The Habits That Build Momentum
At the heart of Change’s philosophy are five core habits Ryan considers non-negotiable. These aren’t buzzwords; they’re the foundation of sustainable growth.
First, obsess over data. Successful founders replace guesswork with metrics. They don’t rely on gut feelings. They measure performance and iterate.
Second, know your customer deeply. Not just what they buy, but why they buy. The most resilient brands build emotional loyalty, not just transactional volume.
Third, test fast. Algorithms shift. Consumer behavior changes. High-performing teams don’t resist this; they test weekly, sometimes daily, and adapt.
Fourth, manage time like a CEO. Every decision has a cost. Prioritizing high-impact actions isn’t optional; it’s survival.
Fifth, stay connected to mentorship and learning. The digital market moves quickly. The remaining founders are the ones who keep learning, never assuming they know it all.
Turning Habits into Infrastructure
What begins as personal discipline must eventually evolve into a team structure. Change teaches founders how to scale their systems, not just their sales.
Tools are essential for starting, think Notion for documentation, Asana for project management, Mixpanel or PostHog for analytics, and Loom for async communication. But tools alone don’t create momentum.
Teams need Monday metric check-ins, weekly test cycles, customer insight reviews, just to name a few. Founders set the tone by modeling behavior. It’s the rituals that matter, then, they turn it into company culture.
Ryan puts it simply: “We’re not just building tools; we’re building infrastructure for digital trade.”
Avoiding the Common Traps
Even with structure, the path isn’t always smooth. Some founders over-focus on short-term results, chasing vanity metrics or shiny tactics that feel productive but don’t move the needle.

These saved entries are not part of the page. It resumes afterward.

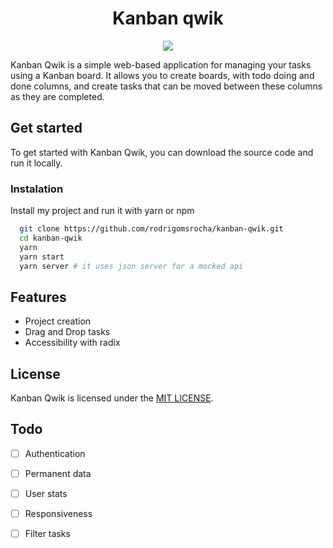 <h1 align="center">Kanban qwik</h1>

<p align="center">
    <img src="https://user-images.githubusercontent.com/62557968/232666075-0f4f9c7f-8a58-48e5-84e0-784f49e3e096.png" />
</p>

Kanban Qwik is a simple web-based application for managing your tasks using a Kanban board. It allows you to create boards, with todo doing and done columns, and create tasks that can be moved between these columns as they are completed.

## Get started

To get started with Kanban Qwik, you can download the source code and run it locally.




### Instalation

Install my project and run it with yarn or npm

```bash
  git clone https://github.com/rodrigomsrocha/kanban-qwik.git
  cd kanban-qwik
  yarn
  yarn start
  yarn server # it uses json server for a mocked api
```
    
## Features

- Project creation
- Drag and Drop tasks
- Accessibility with radix


## License

Kanban Qwik is licensed under the [MIT LICENSE](https://choosealicense.com/licenses/mit/).


## Todo

- [ ] Authentication
- [ ] Permanent data
- [ ] User stats
- [ ] Responsiveness
- [ ] Filter tasks


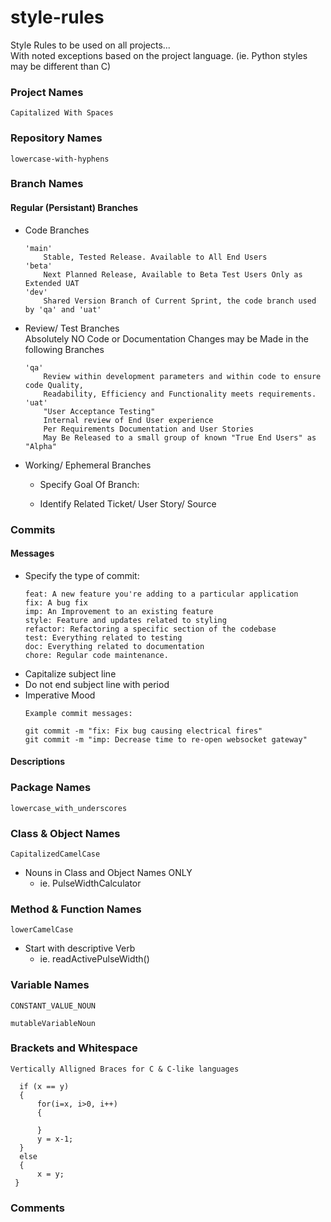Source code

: # style-rules
Style Rules to be used on all projects...  
With noted exceptions based on the project language. (ie. Python styles may be different than C)


### Project Names

  `Capitalized With Spaces`

### Repository Names

  `lowercase-with-hyphens`
  
### Branch Names

#### Regular (Persistant) Branches
+ Code Branches
  ```
  'main'
      Stable, Tested Release. Available to All End Users
  'beta'
      Next Planned Release, Available to Beta Test Users Only as Extended UAT
  'dev'
      Shared Version Branch of Current Sprint, the code branch used by 'qa' and 'uat'
  ```
+ Review/ Test Branches  
Absolutely NO Code or Documentation Changes may be Made in the following Branches
  ```
  'qa'
      Review within development parameters and within code to ensure code Quality, 
      Readability, Efficiency and Functionality meets requirements.
  'uat'
      "User Acceptance Testing"
      Internal review of End User experience 
      Per Requirements Documentation and User Stories
      May Be Released to a small group of known "True End Users" as "Alpha"
  ```

+ Working/ Ephemeral Branches

    + Specify Goal Of Branch:

    + Identify Related Ticket/ User Story/ Source

### Commits  

#### Messages

+ Specify the type of commit:
  ```
  feat: A new feature you're adding to a particular application
  fix: A bug fix
  imp: An Improvement to an existing feature
  style: Feature and updates related to styling
  refactor: Refactoring a specific section of the codebase
  test: Everything related to testing
  doc: Everything related to documentation
  chore: Regular code maintenance.
  ```
+ Capitalize subject line
+ Do not end subject line with period
+ Imperative Mood
  ```
  Example commit messages:

  git commit -m "fix: Fix bug causing electrical fires"
  git commit -m "imp: Decrease time to re-open websocket gateway"
  ```

#### Descriptions

### Package Names

`lowercase_with_underscores`

### Class & Object Names

`CapitalizedCamelCase`

+ Nouns in Class and Object Names ONLY
    + ie. PulseWidthCalculator

### Method & Function Names

`lowerCamelCase`

+ Start with descriptive Verb
   + ie. readActivePulseWidth()

### Variable Names

  `CONSTANT_VALUE_NOUN`
  
  `mutableVariableNoun`

### Brackets and Whitespace
```
Vertically Alligned Braces for C & C-like languages

  if (x == y)
  {
      for(i=x, i>0, i++)
      {
      
      }
      y = x-1;
  }
  else
  {
      x = y;
 }
```
### Comments

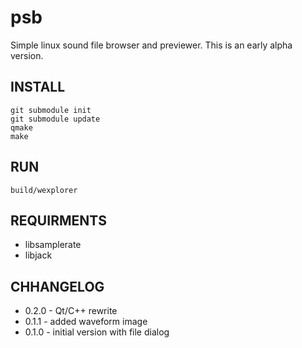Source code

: # psb
Simple linux sound file browser and previewer. This is an early alpha version.

## INSTALL

```
git submodule init
git submodule update
qmake
make

```

## RUN

`build/wexplorer`

## REQUIRMENTS

- libsamplerate
- libjack

## CHHANGELOG

- 0.2.0 - Qt/C++ rewrite
- 0.1.1 - added waveform image
- 0.1.0 - initial version with file dialog

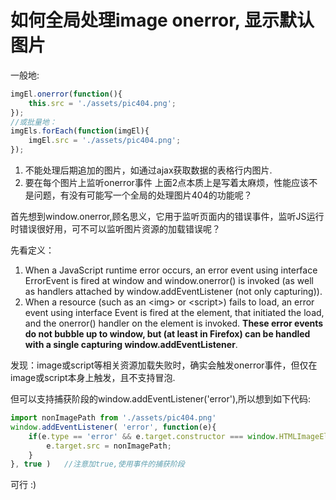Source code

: # 如何全局处理image onerror, 显示默认图片

一般地:
```javascript
imgEl.onerror(function(){
	this.src = './assets/pic404.png';
});
//或批量地：
imgEls.forEach(function(imgEl){
	imgEl.src = './assets/pic404.png';
});
```
1. 不能处理后期追加的图片，如通过ajax获取数据的表格行内图片.
2. 要在每个图片上监听onerror事件
上面2点本质上是写着太麻烦，性能应该不是问题，有没有可能写一个全局的处理图片404的功能呢？

首先想到window.onerror,顾名思义，它用于监听页面内的错误事件，监听JS运行时错误很好用，可不可以监听图片资源的加载错误呢？

先看定义：
1. When a JavaScript runtime error occurs, an error event using interface ErrorEvent is fired at window and window.onerror() is invoked (as well as handlers attached by window.addEventListener (not only capturing)).
2. When a resource (such as an &lt;img&gt; or &lt;script&gt;) fails to load, an error event using interface Event is fired at the element, that initiated the load, and the onerror() handler on the element is invoked. <b>These error events do not bubble up to window, but (at least in Firefox) can be handled with a single capturing window.addEventListener</b>.

发现：image或script等相关资源加载失败时，确实会触发onerror事件，但仅在image或script本身上触发，且不支持冒泡.

但可以支持捕获阶段的window.addEventListener('error'),所以想到如下代码:

```javascript
import nonImagePath from './assets/pic404.png'
window.addEventListener( 'error', function(e){
	if(e.type == 'error' && e.target.constructor === window.HTMLImageElement){
		e.target.src = nonImagePath;
	}
}, true )	//注意加true,使用事件的捕获阶段
```

可行 :)
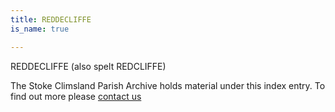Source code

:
 ```yaml
---
title: REDDECLIFFE
is_name: true

---
```


REDDECLIFFE (also spelt REDCLIFFE)


The Stoke Climsland Parish Archive holds material under this index entry. To find out more please [contact us](/contact/)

Others fall into micromanagement, drowning in dashboards instead of building intuition. Discipline should sharpen clarity, not create rigidity. Flexibility is part of the process. Knowing when to pivot is just as important as knowing when to persist.
Scaling Through Self-Replication
In the end, eCommerce scale isn’t just about growing a business. It’s about repeating successful systems at every level. When founders internalize high-performance habits, they turn them into processes, then culture, then legacy.
Growth doesn’t require more motivation. It requires more precision. More consistency. Your calendar, not your to-do list, is your business plan.
In a space dominated by noise and novelty, Change and its founder are quietly reshaping the conversation. They aren’t chasing trends but building resilience, one habit at a time.